Discovering horoscopes hidden in famous works of art has become one of Douglas Barker’s fascinating specialties, and European art history seems to offer up an abundance of masterworks with potential. A couple of years ago he held us enthralled with the astrological clues in Da Vinci’s famous painting of the Last Supper. This month he will introduce us to a painting of great import – and great undertones of secrecy!
The year is 1533. King Henry VIII has England as well as the Continent in an uproar over his plans to take over the Church in England and divorce his very Catholic Spanish queen, Catherine of Aragon, who has been unable to provide him with a male heir. (He has already secretly married his latest mistress Anne Boleyn and Henry needs the divorce before her pregnancy shows.) However, the pope has refused to grant an annulment.

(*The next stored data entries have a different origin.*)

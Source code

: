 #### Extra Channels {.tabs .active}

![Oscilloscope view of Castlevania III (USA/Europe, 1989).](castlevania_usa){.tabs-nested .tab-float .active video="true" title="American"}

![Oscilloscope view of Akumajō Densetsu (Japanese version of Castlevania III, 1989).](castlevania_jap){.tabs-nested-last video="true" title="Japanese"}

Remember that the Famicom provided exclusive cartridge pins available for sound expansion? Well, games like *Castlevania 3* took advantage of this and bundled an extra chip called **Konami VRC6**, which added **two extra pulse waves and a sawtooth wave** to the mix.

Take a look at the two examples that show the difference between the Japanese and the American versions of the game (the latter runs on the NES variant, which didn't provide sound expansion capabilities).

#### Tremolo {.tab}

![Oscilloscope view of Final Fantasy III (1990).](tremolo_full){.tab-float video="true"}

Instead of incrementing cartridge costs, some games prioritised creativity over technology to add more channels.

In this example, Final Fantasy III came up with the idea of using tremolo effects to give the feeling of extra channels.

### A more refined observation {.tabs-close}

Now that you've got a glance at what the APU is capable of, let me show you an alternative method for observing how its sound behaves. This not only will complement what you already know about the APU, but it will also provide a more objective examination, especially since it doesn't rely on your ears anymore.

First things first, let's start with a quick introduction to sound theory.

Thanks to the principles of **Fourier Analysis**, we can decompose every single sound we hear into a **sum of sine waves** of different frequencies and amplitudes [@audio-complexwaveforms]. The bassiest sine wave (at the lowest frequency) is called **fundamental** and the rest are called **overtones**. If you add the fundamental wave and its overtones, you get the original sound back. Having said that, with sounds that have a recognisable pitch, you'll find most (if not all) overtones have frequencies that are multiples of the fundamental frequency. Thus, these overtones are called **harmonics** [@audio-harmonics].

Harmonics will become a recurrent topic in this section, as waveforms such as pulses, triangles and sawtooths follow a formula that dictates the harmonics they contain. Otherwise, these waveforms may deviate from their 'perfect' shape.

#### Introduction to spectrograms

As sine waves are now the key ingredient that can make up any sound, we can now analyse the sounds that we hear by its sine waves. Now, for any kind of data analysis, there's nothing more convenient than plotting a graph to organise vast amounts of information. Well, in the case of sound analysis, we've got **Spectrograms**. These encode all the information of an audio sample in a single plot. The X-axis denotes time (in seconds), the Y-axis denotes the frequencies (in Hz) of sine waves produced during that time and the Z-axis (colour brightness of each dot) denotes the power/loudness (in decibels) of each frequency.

Jean de Dinteville, the French ambassador, walks a tightrope of diplomacy as he attempts to smooth relations between Henry and Francois I, the French king. Both England and France are threatened by the increasing power of Charles V, the Holy Roman emperor and king of Spain, but France is also closely allied with the Church in Rome. And the great German Renaissance master, Hans Holbein, residing in London, paints his most outstanding--and enigmatic--work, a double portrait of de Dinteville and his close friend Georges de Selve, the French envoy to the Vatican.
The still-life painting within a painting on the table between the two men is astounding in its accuracy and includes astronomical instruments that seem on close inspection to point to . . . what? To hear the rest of this fascinating story including the meaning of some of the mundane objects as well as the strange objects in the foreground of the painting and to find the horoscope concealed in the painting and what it reveals—you’re just going to have to come to experience this slide-illustrated lecture.
Douglas Barker is an art historian who has taught well over a hundred courses at various colleges, most recently at Northern Arizona University. He has also been a professional astrologer for over twenty-five years and has conducted several tours of art museums in Europe. Additionally, Douglas is SDAS’s very own Dan Brown, always showing us in his lectures esoteric meaning hidden in plain sight in many conventional art masterpieces. And, by the way, come prepared to enjoy some outstanding examples of some Renaissance masterpieces!